Extracted information:
──────
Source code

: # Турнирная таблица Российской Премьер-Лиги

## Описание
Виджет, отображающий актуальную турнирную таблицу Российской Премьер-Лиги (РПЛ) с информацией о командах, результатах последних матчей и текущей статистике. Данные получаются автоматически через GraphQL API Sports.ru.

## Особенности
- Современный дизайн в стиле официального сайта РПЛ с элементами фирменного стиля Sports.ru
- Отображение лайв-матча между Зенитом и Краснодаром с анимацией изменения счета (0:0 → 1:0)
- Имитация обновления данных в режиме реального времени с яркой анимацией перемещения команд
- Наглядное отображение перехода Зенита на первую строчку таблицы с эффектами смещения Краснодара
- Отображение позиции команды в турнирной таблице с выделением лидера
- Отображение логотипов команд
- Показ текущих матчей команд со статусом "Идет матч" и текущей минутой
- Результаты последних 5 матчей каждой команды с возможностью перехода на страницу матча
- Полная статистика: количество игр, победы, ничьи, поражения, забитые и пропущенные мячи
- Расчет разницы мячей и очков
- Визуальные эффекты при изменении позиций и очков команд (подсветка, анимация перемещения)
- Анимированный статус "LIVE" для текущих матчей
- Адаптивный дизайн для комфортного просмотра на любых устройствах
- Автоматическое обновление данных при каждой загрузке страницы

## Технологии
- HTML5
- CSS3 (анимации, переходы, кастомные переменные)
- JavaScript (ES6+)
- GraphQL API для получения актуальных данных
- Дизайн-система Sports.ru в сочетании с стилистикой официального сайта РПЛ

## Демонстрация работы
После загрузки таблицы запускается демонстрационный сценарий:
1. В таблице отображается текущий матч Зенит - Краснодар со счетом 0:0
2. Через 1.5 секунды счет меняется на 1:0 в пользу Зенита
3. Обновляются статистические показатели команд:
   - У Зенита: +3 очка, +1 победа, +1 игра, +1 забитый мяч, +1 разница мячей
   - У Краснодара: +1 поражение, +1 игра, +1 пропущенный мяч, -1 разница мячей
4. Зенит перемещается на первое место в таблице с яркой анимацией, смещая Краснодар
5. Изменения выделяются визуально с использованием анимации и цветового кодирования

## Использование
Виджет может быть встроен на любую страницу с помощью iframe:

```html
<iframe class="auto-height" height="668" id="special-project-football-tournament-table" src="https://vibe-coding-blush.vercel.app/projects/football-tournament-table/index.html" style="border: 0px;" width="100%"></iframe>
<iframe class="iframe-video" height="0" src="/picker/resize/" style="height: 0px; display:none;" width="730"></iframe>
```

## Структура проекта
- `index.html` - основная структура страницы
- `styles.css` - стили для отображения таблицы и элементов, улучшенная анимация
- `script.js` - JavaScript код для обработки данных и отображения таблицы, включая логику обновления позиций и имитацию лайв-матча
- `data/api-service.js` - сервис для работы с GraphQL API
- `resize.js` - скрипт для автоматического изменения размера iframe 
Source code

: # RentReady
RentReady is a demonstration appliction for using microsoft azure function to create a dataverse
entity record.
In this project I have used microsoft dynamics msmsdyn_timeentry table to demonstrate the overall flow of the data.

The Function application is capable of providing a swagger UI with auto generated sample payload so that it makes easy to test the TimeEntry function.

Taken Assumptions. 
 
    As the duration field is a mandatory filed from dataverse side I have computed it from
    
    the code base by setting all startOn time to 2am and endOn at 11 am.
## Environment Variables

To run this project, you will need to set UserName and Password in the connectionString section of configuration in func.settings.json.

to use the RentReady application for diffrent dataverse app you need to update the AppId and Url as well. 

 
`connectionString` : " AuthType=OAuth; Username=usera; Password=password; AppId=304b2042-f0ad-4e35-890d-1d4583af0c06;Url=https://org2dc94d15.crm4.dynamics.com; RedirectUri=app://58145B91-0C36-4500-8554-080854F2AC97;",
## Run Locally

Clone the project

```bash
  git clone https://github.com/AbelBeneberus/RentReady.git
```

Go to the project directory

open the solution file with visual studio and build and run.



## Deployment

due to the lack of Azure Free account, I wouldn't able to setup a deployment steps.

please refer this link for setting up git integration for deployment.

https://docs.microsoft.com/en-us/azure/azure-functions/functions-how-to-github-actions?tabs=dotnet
──────
Instructions for the task: Keeping every word as it is, repeat all of the records.

Response to this exercise:
Source code

: # Турнирная таблица Российской Премьер-Лиги

## Описание
Виджет, отображающий актуальную турнирную таблицу Российской Премьер-Лиги (РПЛ) с информацией о командах, результатах последних матчей и текущей статистике. Данные получаются автоматически через GraphQL API Sports.ru.

## Особенности
- Современный дизайн в стиле официального сайта РПЛ с элементами фирменного стиля Sports.ru
- Отображение лайв-матча между Зенитом и Краснодаром с анимацией изменения счета (0:0 → 1:0)
- Имитация обновления данных в режиме реального времени с яркой анимацией перемещения команд
- Наглядное отображение перехода Зенита на первую строчку таблицы с эффектами смещения Краснодара
- Отображение позиции команды в турнирной таблице с выделением лидера
- Отображение логотипов команд
- Показ текущих матчей команд со статусом "Идет матч" и текущей минутой
- Результаты последних 5 матчей каждой команды с возможностью перехода на страницу матча
- Полная статистика: количество игр, победы, ничьи, поражения, забитые и пропущенные мячи
- Расчет разницы мячей и очков
- Визуальные эффекты при изменении позиций и очков команд (подсветка, анимация перемещения)
- Анимированный статус "LIVE" для текущих матчей
- Адаптивный дизайн для комфортного просмотра на любых устройствах
- Автоматическое обновление данных при каждой загрузке страницы

## Технологии
- HTML5
- CSS3 (анимации, переходы, кастомные переменные)
- JavaScript (ES6+)
- GraphQL API для получения актуальных данных
- Дизайн-система Sports.ru в сочетании с стилистикой официального сайта РПЛ

## Демонстрация работы
После загрузки таблицы запускается демонстрационный сценарий:
1. В таблице отображается текущий матч Зенит - Краснодар со счетом 0:0
2. Через 1.5 секунды счет меняется на 1:0 в пользу Зенита
3. Обновляются статистические показатели команд:
   - У Зенита: +3 очка, +1 победа, +1 игра, +1 забитый мяч, +1 разница мячей
   - У Краснодара: +1 поражение, +1 игра, +1 пропущенный мяч, -1 разница мячей
4. Зенит перемещается на первое место в таблице с яркой анимацией, смещая Краснодар
5. Изменения выделяются визуально с использованием анимации и цветового кодирования

## Использование
Виджет может быть встроен на любую страницу с помощью iframe:

```html
<iframe class="auto-height" height="668" id="special-project-football-tournament-table" src="https://vibe-coding-blush.vercel.app/projects/football-tournament-table/index.html" style="border: 0px;" width="100%"></iframe>
<iframe class="iframe-video" height="0" src="/picker/resize/" style="height: 0px; display:none;" width="730"></iframe>
```

## Структура проекта
- `index.html` - основная структура страницы
- `styles.css` - стили для отображения таблицы и элементов, улучшенная анимация
- `script.js` - JavaScript код для обработки данных и отображения таблицы, включая логику обновления позиций и имитацию лайв-матча
- `data/api-service.js` - сервис для работы с GraphQL API
- `resize.js` - скрипт для автоматического изменения размера iframe 
Source code

: # RentReady
RentReady is a demonstration appliction for using microsoft azure function to create a dataverse
entity record.
In this project I have used microsoft dynamics msmsdyn_timeentry table to demonstrate the overall flow of the data.

The Function application is capable of providing a swagger UI with auto generated sample payload so that it makes easy to test the TimeEntry function.

Taken Assumptions. 
 
    As the duration field is a mandatory filed from dataverse side I have computed it from
    
    the code base by setting all startOn time to 2am and endOn at 11 am.
## Environment Variables

To run this project, you will need to set UserName and Password in the connectionString section of configuration in func.settings.json.

to use the RentReady application for diffrent dataverse app you need to update the AppId and Url as well. 

 
`connectionString` : " AuthType=OAuth; Username=usera; Password=password; AppId=304b2042-f0ad-4e35-890d-1d4583af0c06;Url=https://org2dc94d15.crm4.dynamics.com; RedirectUri=app://58145B91-0C36-4500-8554-080854F2AC97;",
## Run Locally

Clone the project

```bash
  git clone https://github.com/AbelBeneberus/RentReady.git
```

Go to the project directory

open the solution file with visual studio and build and run.



## Deployment

due to the lack of Azure Free account, I wouldn't able to setup a deployment steps.

please refer this link for setting up git integration for deployment.

https://docs.microsoft.com/en-us/azure/azure-functions/functions-how-to-github-actions?tabs=dotnet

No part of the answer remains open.